Setup of the MASLO store - academic-colab/maslo-server GitHub Wiki

Setup of the MASLO store

Introduction

In order to be able to publish and retrieve MASLO content packs, setup of a centralized store is necessary. While many Cloud-based solutions could be leveraged to do this, the MASLO project recommends and herein documents two methods to implement the MASLO store front: Amazon’s Amazon Web Services (AWS) or a simple web server.

Amazon AWS

Amazon’s AWS is a reliable and cost-effective way to host MASLO content. No hardware or software needs to be purchased. Therefore this is the recommended method for institutions or individuals who do not already have a web service infrastructure in place.

Setup - Account creation:

To get started with AWS, you need to create an AWS account on http://aws.amazon.com/. Once you’ve entered and submitted your data, your account should immediately be available. If your are a new user, you may be eligible for Amazon’s free tier, which gives access to basic AWS services for free for one year (http://aws.amazon.com/free/). Depending on your needs, this may be enough to cover your first year of MASLO use.

Creating your EC2 and S3 instances

Your MASLO store relies on two AWS technologies: EC2 to run the basic web server software on and S3 to persistently store your content packs. Once you are logged in with your newly created account, you will be able to enter the AWS management console and create new EC2 instances and S3 buckets.

To create a new S3 bucket, go to the S3 tab in the AWS management console. Pick a name for your bucket, but bear in mind that the bucket name needs to be globally unique. Later on, your new bucket will be available via http://bucketName.s3.amazonaws.com/, where “bucketName” is the name of your bucket. This bucket name will be used later in the software configuration step.

To create a new EC2 instance, open the EC2 tab of the AWS management console, and click “Launch Instance”. Select the “Classic Wizard”. We recommend selecting “Ubuntu Server 12.04 LTS 64 bit” as your instance. In case you choose a different operating system, parts of this document may not apply. Follow the rest of the setup guide. When it comes to firewall settings, you should open ports 80 and 443 (please refer to AWS documentation on security group rules in case more detailed instructions are needed). Those ports are needed to be able to talk to the EC2 instance via HTTP and HTTPS protocols. Additionally you need to make sure port 22 is open as this port is needed to use SSH.

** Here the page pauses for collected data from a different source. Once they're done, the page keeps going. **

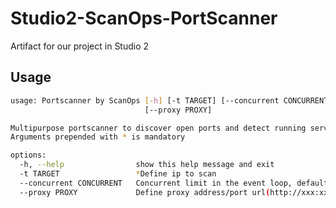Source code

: # Studio2-ScanOps-PortScanner
Artifact for our project in Studio 2

## Usage
```bash
usage: Portscanner by ScanOps [-h] [-t TARGET] [--concurrent CONCURRENT]
                              [--proxy PROXY]

Multipurpose portscanner to discover open ports and detect running services |
Arguments prepended with * is mandatory

options:
  -h, --help                show this help message and exit
  -t TARGET                 *Define ip to scan
  --concurrent CONCURRENT   Concurrent limit in the event loop, default = 4
  --proxy PROXY             Define proxy address/port url(http://xxx:xxx)
  ```

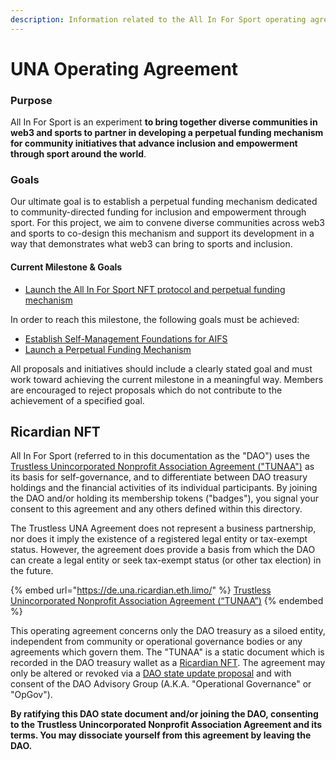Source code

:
 ```yaml
---
description: Information related to the All In For Sport operating agreement.
---
```


# UNA Operating Agreement

### Purpose

All In For Sport is an experiment **to bring together diverse communities in web3 and sports to partner in developing a perpetual funding mechanism for community initiatives that advance inclusion and empowerment through sport around the world**.

### Goals

Our ultimate goal is to establish a perpetual funding mechanism dedicated to community-directed funding for inclusion and empowerment through sport. For this project, we aim to convene diverse communities across web3 and sports to co-design this mechanism and support its development in a way that demonstrates what web3 can bring to sports and inclusion.

#### Current Milestone & Goals

* [Launch the All In For Sport NFT protocol and perpetual funding mechanism](https://app.clarity.so/allinforsport/roadmap)

In order to reach this milestone, the following goals must be achieved:

* [Establish Self-Management Foundations for AIFS](https://app.clarity.so/allinforsport/project/3)
* [Launch a Perpetual Funding Mechanism](https://app.clarity.so/allinforsport/project/7)

All proposals and initiatives should include a clearly stated goal and must work toward achieving the current milestone in a meaningful way. Members are encouraged to reject proposals which do not contribute to the achievement of a specified goal.

## Ricardian NFT

All In For Sport (referred to in this documentation as the "DAO") uses the [Trustless Unincorporated Nonprofit Association Agreement ("TUNAA")](https://de.una.ricardian.eth.limo/) as its basis for self-governance, and to differentiate between DAO treasury holdings and the financial activities of its individual participants. By joining the DAO and/or holding its membership tokens ("badges"), you signal your consent to this agreement and any others defined within this directory.&#x20;

The Trustless UNA Agreement does not represent a business partnership, nor does it imply the existence of a registered legal entity or tax-exempt status. However, the agreement does provide a basis from which the DAO can create a legal entity or seek tax-exempt status (or other tax election) in the future.

{% embed url="https://de.una.ricardian.eth.limo/" %}
[Trustless Unincorporated Nonprofit Association Agreement (“TUNAA”)](https://de.una.ricardian.eth.limo/)
{% endembed %}

This operating agreement concerns only the DAO treasury as a siloed entity, independent from community or operational governance bodies or any agreements which govern them. The "TUNAA" is a static document which is recorded in the DAO treasury wallet as a [Ricardian NFT](https://docs.wrappr.wtf/get-started/what/). The agreement may only be altered or revoked via a [DAO state update proposal](../../policies/governance/proposals/metagovernance.md) and with consent of the DAO Advisory Group (A.K.A. "Operational Governance" or "OpGov").

**By ratifying this DAO state document and/or joining the DAO, consenting to the Trustless Unincorporated Nonprofit Association Agreement and its terms. You may dissociate yourself from this agreement by leaving the DAO.**

###
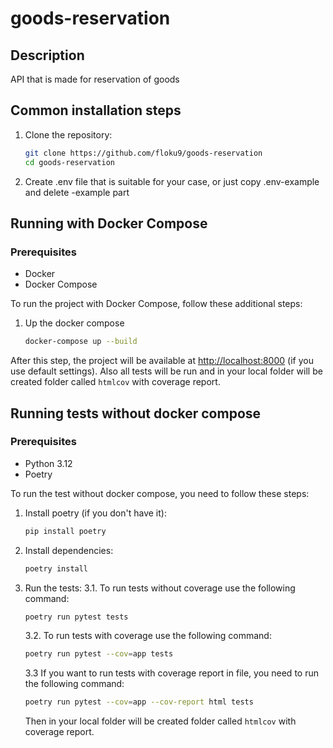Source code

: # goods-reservation

## Description

API that is made for reservation of goods

## Common installation steps

1. Clone the repository:

   ```bash
   git clone https://github.com/floku9/goods-reservation
   cd goods-reservation
   ```

2. Create .env file that is suitable for your case, or just copy .env-example and delete -example part

## Running with Docker Compose

### Prerequisites

- Docker
- Docker Compose

To run the project with Docker Compose, follow these additional steps:

1. Up the docker compose

    ```bash
    docker-compose up --build
    ```

After this step, the project will be available at <http://localhost:8000> (if you use default settings). Also all tests will be run and in your
local folder will be created folder called `htmlcov` with coverage report.

## Running tests without docker compose

### Prerequisites

- Python 3.12
- Poetry

To run the test without docker compose, you need to follow these steps:

1. Install poetry (if you don't have it):

    ```bash
    pip install poetry
    ```

2. Install dependencies:

    ```bash
    poetry install
    ```

3. Run the tests:
    3.1. To run tests without coverage use the following command:

    ```bash
    poetry run pytest tests
    ```

    3.2. To run tests with coverage use the following command:

    ```bash
    poetry run pytest --cov=app tests
    ```

    3.3 If you want to run tests with coverage report in file, you need to run the following command:

    ```bash
    poetry run pytest --cov=app --cov-report html tests
    ```

    Then in your local folder will be created folder called `htmlcov` with coverage report.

Once you’ve created and started your instance, you will be able to log in and setup the software side of things. Follow Amazon’s documentation on how to SSH into your newly created instance – typically you will need to know the IP of the new instance and the secret key you have created during instance setup. Bear in mind that root login is disabled for the instances, therefore you will have to SSH as user “ubuntu”. A typical AWS SSH command will look like this

ssh –i /path/to/aws/key [email protected]

where “my-instance-at.amazonaws.com” is your instance’s address. Once logged in, you will be able to run “sudo –s” to gain root access. You will need to install a couple of packages. In order to do so run (as root):

apt-get install apache2 libapache2-mod-php5 
apt-get install sqlite3 libsqlite3-dev zip php5-sqlite 

This will automatically start your Apache2 web server. You will want to make sure that it works, and also that your security setup, during which you should have opened ports 80 and 443, worked correctly. Open http://my-instance-at.ec2.amazonaws.com in a web browser. As before the host name is only a placeholder for your actual instance’s address. You should see the Apache test page if everything worked correctly.

You may also want to test that PHP works correctly. In order to do so, you should place a file named “test.php” in /var/www/. Put the following content in it:

<?php
	echo “PHP test”;
?>

In a web browser open http://my-instance-at.ec2.amazonaws.com/test.php. If all you see is “PHP test”, everything works correctly and you are good to go.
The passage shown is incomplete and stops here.